Le RTÉ gère quatre systèmes d’archives : un pour des photos, un pour des films, un pour des documents, et un pour des sons. Chaque système était autonome ; il était conçu avec d’autres procédures pour gérer les métadonnées et pour permettre de retrouver les éléments. Au fil du temps, chaque équipe a même développé ses propres coutumes.
Si un journaliste ou un chercheur devaient faire des recherches sur un sujet, par exemple un politicien irlandais, ces personnes devaient non seulement consulter les 4 systèmes, mais aussi être au courant de comment les informations étaient encodées dans chaque système. Les informations disponibles n’étaient pas riches non plus ; une photo pouvait avoir comme sujet « Dublin », mais le système ne contenait pas l’information « Dublin est la capitale de l’Irlande ».
Le RTÉ, en partenariat avec une université irlandaise, avait lancé un projet de graphe de connaissances. L’auteur de cet article était impliqué dans ce projet. Le but du projet était de développer un graphe de connaissances (proof-of-concept) pour faciliter la découverte et l’analyse des données contenues dans ces archives et de promouvoir les métadonnées à des entités. Par exemple, le sujet d’une photo qui n’était auparavant qu’une simple valeur littérale comme « Bruxelles » est transformée en entité d’une ville qui porte le nom de « Bruxelles » en français. En conséquence, il peut être ajouté à cette entité d’autres relations comme le nom en néerlandais et « est la capitale de » avec une entité qui représente la Belgique. Le résultat est une conceptualisation plus détaillée, ce qui nous permet de formuler des requêtes comme : « donne-moi une liste de tous les documents de la capitale de la Belgique» sans connaître le nom de cette ville.

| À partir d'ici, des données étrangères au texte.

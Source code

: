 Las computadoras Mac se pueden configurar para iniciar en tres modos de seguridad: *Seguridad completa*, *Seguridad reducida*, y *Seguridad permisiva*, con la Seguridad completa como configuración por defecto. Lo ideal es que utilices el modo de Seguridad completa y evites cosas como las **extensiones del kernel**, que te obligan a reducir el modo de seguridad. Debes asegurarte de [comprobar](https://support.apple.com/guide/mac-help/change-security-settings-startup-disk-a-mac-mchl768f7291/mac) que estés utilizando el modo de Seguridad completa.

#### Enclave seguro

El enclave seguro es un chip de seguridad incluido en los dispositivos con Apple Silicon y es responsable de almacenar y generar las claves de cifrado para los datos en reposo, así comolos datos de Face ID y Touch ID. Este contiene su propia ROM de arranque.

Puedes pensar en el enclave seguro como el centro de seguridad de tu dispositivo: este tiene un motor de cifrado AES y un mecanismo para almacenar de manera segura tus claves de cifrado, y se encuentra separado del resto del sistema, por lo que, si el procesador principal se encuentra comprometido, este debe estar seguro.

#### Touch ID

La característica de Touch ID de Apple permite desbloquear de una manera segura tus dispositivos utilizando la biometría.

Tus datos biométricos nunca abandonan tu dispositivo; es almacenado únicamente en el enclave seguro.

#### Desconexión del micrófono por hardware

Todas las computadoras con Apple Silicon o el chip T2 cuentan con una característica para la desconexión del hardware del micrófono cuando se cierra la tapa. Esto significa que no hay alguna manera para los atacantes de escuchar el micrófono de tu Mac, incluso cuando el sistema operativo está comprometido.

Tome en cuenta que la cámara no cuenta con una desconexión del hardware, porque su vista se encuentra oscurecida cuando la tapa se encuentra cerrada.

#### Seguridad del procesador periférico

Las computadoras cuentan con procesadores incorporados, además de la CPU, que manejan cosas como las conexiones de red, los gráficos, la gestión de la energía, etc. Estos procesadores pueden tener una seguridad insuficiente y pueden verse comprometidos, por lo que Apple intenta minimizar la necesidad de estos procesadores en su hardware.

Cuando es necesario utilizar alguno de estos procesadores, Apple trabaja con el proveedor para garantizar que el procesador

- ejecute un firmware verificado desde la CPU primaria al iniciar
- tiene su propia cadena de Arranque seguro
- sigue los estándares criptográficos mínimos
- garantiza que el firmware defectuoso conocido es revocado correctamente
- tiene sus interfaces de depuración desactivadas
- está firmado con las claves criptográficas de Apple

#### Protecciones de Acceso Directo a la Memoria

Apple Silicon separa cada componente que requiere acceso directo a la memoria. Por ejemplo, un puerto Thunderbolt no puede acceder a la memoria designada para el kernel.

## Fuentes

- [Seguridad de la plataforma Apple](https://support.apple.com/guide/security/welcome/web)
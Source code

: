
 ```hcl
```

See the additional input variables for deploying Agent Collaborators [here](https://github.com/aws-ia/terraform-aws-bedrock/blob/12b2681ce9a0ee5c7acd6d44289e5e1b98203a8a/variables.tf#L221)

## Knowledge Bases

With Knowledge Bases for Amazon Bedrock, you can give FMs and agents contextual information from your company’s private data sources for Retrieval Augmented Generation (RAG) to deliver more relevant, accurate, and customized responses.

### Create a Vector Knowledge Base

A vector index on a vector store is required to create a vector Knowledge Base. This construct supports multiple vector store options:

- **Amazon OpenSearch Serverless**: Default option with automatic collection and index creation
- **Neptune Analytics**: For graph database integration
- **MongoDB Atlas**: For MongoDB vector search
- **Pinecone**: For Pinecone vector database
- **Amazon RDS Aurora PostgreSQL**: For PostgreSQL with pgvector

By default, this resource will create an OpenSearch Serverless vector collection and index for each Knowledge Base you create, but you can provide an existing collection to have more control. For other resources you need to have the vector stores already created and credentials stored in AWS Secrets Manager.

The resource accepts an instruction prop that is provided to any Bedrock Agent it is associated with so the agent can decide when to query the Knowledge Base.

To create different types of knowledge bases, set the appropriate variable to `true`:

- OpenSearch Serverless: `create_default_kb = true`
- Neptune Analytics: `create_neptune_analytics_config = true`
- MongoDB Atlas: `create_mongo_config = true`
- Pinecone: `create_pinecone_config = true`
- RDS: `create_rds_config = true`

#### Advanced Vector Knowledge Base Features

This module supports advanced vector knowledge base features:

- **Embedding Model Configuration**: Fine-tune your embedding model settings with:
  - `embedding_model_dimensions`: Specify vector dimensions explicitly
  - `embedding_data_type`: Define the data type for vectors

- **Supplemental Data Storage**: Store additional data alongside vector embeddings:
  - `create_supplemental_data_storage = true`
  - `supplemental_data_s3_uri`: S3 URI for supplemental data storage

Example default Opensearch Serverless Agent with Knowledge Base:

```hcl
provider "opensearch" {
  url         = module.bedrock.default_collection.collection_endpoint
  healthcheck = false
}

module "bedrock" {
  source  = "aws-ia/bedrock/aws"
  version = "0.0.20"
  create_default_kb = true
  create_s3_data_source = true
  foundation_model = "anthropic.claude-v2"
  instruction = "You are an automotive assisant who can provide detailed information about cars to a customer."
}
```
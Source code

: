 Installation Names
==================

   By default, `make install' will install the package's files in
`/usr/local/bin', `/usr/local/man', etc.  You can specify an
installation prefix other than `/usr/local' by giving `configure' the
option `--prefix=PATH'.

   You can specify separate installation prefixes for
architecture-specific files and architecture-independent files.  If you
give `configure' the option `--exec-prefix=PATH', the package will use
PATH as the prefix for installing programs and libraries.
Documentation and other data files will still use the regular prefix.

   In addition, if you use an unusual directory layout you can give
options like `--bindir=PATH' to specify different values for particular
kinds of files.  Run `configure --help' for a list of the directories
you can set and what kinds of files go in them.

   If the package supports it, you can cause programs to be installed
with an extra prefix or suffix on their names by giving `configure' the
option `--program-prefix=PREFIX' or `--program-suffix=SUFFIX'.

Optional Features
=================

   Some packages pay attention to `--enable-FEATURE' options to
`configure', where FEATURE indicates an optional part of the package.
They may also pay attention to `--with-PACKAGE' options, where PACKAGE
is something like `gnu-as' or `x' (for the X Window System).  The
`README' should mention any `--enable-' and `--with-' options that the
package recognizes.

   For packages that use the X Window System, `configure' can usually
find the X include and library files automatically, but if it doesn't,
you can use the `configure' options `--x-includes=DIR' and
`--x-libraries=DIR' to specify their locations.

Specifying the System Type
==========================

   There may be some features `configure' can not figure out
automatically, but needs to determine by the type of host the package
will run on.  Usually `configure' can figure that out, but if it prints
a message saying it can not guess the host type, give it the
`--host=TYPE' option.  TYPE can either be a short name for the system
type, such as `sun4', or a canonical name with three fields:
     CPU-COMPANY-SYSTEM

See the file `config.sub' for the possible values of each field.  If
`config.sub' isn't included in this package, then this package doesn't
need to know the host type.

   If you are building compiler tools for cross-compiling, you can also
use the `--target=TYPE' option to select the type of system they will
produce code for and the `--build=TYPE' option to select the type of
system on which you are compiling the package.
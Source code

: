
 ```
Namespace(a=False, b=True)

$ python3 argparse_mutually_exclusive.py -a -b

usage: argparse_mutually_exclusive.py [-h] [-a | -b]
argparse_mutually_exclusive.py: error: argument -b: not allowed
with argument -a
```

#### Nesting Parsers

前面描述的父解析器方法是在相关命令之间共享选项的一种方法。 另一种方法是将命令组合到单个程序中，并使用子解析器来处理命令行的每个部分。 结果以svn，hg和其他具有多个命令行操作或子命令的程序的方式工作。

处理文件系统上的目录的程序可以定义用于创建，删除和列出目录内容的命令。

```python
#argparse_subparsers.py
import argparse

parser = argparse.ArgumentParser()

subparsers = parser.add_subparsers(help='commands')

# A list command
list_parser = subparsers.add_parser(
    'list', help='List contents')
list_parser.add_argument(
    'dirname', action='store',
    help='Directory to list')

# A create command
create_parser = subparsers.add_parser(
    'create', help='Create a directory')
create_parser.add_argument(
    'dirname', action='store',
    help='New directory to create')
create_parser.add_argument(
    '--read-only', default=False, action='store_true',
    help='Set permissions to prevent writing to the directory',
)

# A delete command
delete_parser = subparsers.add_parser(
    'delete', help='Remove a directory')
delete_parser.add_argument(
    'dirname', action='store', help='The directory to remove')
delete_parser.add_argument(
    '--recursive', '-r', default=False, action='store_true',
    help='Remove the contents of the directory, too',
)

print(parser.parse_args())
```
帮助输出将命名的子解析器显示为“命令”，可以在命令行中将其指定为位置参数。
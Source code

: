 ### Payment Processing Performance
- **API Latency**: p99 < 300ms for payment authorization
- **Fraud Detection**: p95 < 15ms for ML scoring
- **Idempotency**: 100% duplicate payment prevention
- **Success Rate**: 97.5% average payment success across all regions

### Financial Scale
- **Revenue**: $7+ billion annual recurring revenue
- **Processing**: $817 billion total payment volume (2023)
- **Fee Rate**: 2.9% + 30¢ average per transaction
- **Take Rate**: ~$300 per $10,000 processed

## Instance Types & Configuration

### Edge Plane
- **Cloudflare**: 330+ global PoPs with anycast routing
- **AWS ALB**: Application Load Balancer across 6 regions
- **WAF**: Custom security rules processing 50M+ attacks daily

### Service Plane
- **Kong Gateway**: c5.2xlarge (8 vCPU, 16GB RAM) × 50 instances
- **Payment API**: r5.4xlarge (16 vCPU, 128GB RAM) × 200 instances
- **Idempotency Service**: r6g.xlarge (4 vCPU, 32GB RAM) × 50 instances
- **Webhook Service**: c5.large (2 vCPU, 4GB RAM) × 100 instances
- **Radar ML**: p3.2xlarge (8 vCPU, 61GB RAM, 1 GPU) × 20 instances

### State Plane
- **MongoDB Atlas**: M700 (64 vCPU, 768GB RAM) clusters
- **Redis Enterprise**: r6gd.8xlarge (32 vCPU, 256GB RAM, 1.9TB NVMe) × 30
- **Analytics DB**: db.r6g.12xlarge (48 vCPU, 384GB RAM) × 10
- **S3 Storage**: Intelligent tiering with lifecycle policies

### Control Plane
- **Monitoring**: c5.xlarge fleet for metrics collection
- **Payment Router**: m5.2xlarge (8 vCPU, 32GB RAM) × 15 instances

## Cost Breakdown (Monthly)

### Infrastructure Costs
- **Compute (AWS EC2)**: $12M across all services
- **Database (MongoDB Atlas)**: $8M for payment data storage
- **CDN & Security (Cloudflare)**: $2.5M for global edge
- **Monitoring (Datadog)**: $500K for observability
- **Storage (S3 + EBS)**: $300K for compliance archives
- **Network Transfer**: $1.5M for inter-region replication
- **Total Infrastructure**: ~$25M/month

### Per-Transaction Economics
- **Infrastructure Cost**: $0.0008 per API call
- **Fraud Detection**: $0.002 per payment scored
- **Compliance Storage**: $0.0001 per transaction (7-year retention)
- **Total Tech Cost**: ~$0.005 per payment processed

Ce projet, lancé en 2013, rempli les trois conditions d’un knowledge graph. Mais pour illustrer le Smals KG Checklist, nous avons fait, ci-dessous, l’exercice pour déterminer si un graphe de connaissances était nécessaire. Il s’avère qu’une solution pour RTÉ nécessitait : un schéma pour réaliser l’analyse et la découverte des données; RTÉ était capable de réutiliser des normes existantes; l’intégration de quatre bases de données et des informations externes (enrichissement) ; et le développement des outils qui exploitaient le graphe et le schéma pour soutenir les activités des journalistes et des chercheurs.
En conclusion
Le Smals KG Checklist est conçu pour être utilisé dans un contexte collaboratif, par exemple un workshop. Il est nécessaire qu’il y ait au moins une personne (p. ex., le modérateur) qui maitrise le sujet des graphes de connaissances et que cette personne remplisse le Smals KG Checklist pendant les discussions.
Une fois complété (voir affiné au fil du temps) et les trois conditions remplies, le Smals KG Checklist contient une description d’un projet de graphe de connaissances à haut niveau (avec le scope, les attentes, les applications, …). Cette checklist devient donc un document précieux pour les décisions GO/NO-GO, par exemple dans les phases de début des méthodologies Prince2.
Cet article de blog est une contribution individuelle de Christophe Debruyne, spécialisé en knowledge graph chez Smals Research. Cet article est écrit en son nom propre et n’impacte en rien le point de vue de Smals.